Solar energy devices convert CO2 into fuel

Chemical experts at the University of California, San Diego have demonstrated the feasibility of harnessing sunlight to transform greenhouse gas emissions into useful products.

Chemical experts at the University of California, San Diego have demonstrated the feasibility of harnessing sunlight to transform greenhouse gas emissions into useful products.

While there are a lot of ' Earth Week ' activities that focus attention on whether CO2 is rising in the atmosphere or impacts on global climate, Clifford Kubiak, professor of chemistry and biochemistry, is now His graduate student Aaron Sathrum is developing a prototype device that can capture solar energy and transform it into electrical energy as well as ' splitting ' CO 2 into CO and oxygen.

Because this device has not been evaluated optimistically, experts still need to collect more energy to research. However, they hope the research results will promise a new method after being presented at the meeting with the American Chemical Society last month.

According to Professor Kubiak, every time there is a mention of CO 2 separation, there will be more than 100 items about splitting water to create hydrogen, though separating CO 2 will take full advantage of just creating a dent, besides. Separation of CO 2 also helps create CO - an important industrial chemical that is usually made from natural gas. So with the separation of CO 2 we can save fuel, create a useful chemical while reducing the greenhouse effect .

Picture 1 of Solar energy devices convert CO2 into fuel

The semiconductor device also called the CO 2 splitting device being developed (thin gallium photphin sponge with metal contacts) - (Photo: Zeenews.com)

Although CO is toxic, it is likely to lack much later. Every year millions of pounds of CO are used to make chemicals such as detergents and plastics, and are also used to convert into liquid fuels.

Professor Kubiak added that the technique of converting CO into liquid fuel was known a long time ago, it was invented in Germany in 1920. And the United States is very interested in this technique during the energy crisis period. 1970, but after the crisis ended, that concern was no longer available. It is now time to proceed because of rising fuel prices, making the conversion of CO into fuel economically competitive.

The device used to separate CO 2 was designed by Professor Kubiak and his graduate student Sathrum by taking advantage of a semiconductor device with 2 layers of thin catalysts . It helps separate CO 2 to produce CO and oxygen with a three-step process, first collecting light quanta through a semiconductor device, then converting the energy of energy into electrical energy through semiconductor devices, and finally deploying electrical energy into catalysts, these catalysts convert CO2 into CO to one side of the device and the other side from oxygen.

Because quantum is moved around these reactions, a special catalyst can convert electrical energy into chemical energy that researchers need, and the catalyst has created a large molecule with 3 nickel at the center, this proves to be an effective catalyst for the separation process.

According to research experts, choosing the right semiconductor device is also important in implementing CO 2 separation. Semiconductor devices have energy belts adjacent to electrons. Sunlight makes electrons pass from the belt to the ability to create the next electronic energy.

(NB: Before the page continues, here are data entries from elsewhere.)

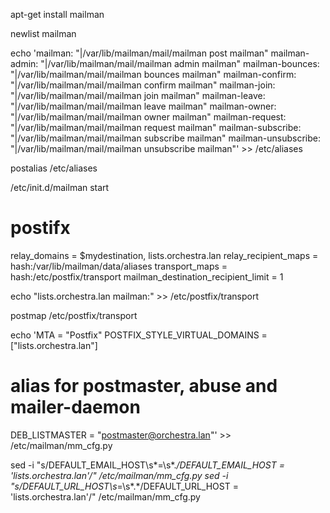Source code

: apt-get install mailman

newlist mailman


echo 'mailman:              "|/var/lib/mailman/mail/mailman post mailman"
mailman-admin:        "|/var/lib/mailman/mail/mailman admin mailman"
mailman-bounces:      "|/var/lib/mailman/mail/mailman bounces mailman"
mailman-confirm:      "|/var/lib/mailman/mail/mailman confirm mailman"
mailman-join:         "|/var/lib/mailman/mail/mailman join mailman"
mailman-leave:        "|/var/lib/mailman/mail/mailman leave mailman"
mailman-owner:        "|/var/lib/mailman/mail/mailman owner mailman"
mailman-request:      "|/var/lib/mailman/mail/mailman request mailman"
mailman-subscribe:    "|/var/lib/mailman/mail/mailman subscribe mailman"
mailman-unsubscribe:  "|/var/lib/mailman/mail/mailman unsubscribe mailman"' >> /etc/aliases


postalias /etc/aliases


/etc/init.d/mailman start




# postifx

relay_domains = $mydestination, lists.orchestra.lan
relay_recipient_maps = hash:/var/lib/mailman/data/aliases
transport_maps = hash:/etc/postfix/transport
mailman_destination_recipient_limit = 1



echo "lists.orchestra.lan   mailman:" >> /etc/postfix/transport

postmap /etc/postfix/transport

echo 'MTA = "Postfix"
POSTFIX_STYLE_VIRTUAL_DOMAINS = ["lists.orchestra.lan"]
# alias for postmaster, abuse and mailer-daemon
DEB_LISTMASTER = "postmaster@orchestra.lan"' >> /etc/mailman/mm_cfg.py


sed -i "s/DEFAULT_EMAIL_HOST\s*=\s*.*/DEFAULT_EMAIL_HOST = 'lists.orchestra.lan'/" /etc/mailman/mm_cfg.py
sed -i "s/DEFAULT_URL_HOST\s*=\s*.*/DEFAULT_URL_HOST   = 'lists.orchestra.lan'/" /etc/mailman/mm_cfg.py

The difference in energy between these belts - also known as the energy gap, determines how much solar energy is absorbed and how much electrical energy is produced.

Prof Kubiak and Sathrum initially used a good silicon semiconductor device for testing device quality. However, silicol is absorbed in the infrared range and they think it is too weak to provide enough energy. The conversion of sunlight with silicol provided half of the energy needed to separate CO2 and the reaction would work if the researchers were to supply the rest of the energy needed.

They are currently using a device that uses semiconductors, gallium and photphin. It has twice the energy gap of silicol which absorbs light energy. Therefore, it is predicted that it will absorb an optimal amount of energy to develop CO 2 catalytic decomposition.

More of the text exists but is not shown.